**Exercise aim:**
What you return must be the lines of the data that hold the word "LoraConfig".

*** Source data ***

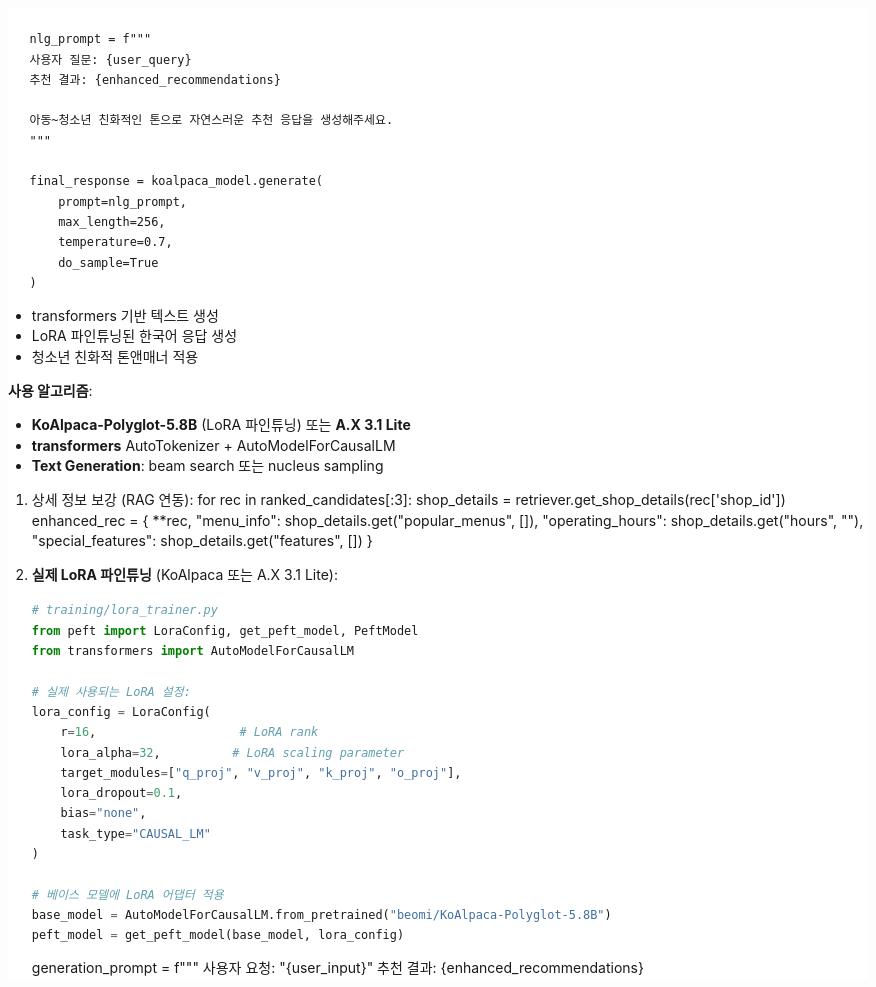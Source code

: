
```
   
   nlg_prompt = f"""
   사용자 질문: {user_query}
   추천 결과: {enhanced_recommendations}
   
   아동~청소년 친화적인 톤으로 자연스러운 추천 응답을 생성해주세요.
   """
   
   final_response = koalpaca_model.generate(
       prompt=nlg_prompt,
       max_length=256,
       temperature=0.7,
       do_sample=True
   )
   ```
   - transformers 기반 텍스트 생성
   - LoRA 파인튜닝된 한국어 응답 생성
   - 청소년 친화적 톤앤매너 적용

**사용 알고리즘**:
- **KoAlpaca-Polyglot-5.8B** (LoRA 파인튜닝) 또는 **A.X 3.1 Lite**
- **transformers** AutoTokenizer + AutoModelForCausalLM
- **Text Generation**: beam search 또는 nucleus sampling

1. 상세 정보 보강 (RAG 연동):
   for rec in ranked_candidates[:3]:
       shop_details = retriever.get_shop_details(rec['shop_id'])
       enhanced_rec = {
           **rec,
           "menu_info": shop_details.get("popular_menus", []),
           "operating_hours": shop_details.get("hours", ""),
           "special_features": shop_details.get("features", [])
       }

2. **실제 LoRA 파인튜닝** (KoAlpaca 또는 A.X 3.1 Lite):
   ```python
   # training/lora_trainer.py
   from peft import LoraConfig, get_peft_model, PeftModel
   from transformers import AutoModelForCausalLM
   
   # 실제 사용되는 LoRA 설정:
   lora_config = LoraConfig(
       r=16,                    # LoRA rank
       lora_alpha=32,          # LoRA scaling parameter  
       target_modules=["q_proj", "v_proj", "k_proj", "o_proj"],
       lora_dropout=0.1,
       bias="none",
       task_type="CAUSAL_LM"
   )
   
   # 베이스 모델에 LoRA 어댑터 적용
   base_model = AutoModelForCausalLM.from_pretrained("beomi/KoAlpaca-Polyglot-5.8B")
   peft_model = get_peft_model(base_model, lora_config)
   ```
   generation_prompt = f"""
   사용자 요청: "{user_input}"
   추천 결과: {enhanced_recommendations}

*** End of Source data ***
*** Source data ***

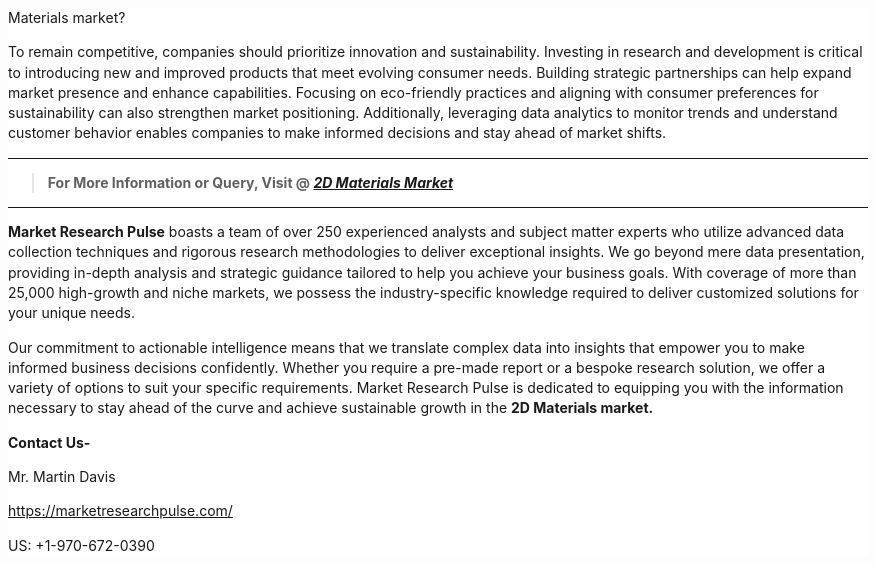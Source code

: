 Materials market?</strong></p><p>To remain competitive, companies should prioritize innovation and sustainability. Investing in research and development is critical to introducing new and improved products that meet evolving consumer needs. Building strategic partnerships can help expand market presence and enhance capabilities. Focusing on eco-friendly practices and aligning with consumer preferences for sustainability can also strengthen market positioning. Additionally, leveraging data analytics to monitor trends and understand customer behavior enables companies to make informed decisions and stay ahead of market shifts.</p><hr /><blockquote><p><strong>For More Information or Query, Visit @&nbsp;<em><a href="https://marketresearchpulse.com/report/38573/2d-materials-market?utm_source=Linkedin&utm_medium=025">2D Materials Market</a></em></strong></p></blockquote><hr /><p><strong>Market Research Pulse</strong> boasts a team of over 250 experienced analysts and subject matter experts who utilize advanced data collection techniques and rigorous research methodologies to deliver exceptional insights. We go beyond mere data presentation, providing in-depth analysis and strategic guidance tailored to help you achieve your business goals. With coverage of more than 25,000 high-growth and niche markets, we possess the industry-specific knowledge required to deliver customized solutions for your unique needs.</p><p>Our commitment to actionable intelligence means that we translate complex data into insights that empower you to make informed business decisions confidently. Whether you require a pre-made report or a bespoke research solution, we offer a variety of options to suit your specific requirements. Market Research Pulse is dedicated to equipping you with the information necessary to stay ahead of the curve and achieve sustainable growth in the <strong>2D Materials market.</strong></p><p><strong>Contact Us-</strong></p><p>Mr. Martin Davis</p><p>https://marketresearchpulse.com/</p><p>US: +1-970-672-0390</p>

*** End of Source data ***

**Output for this task:**
   from peft import LoraConfig, get_peft_model, PeftModel
   lora_config = LoraConfig(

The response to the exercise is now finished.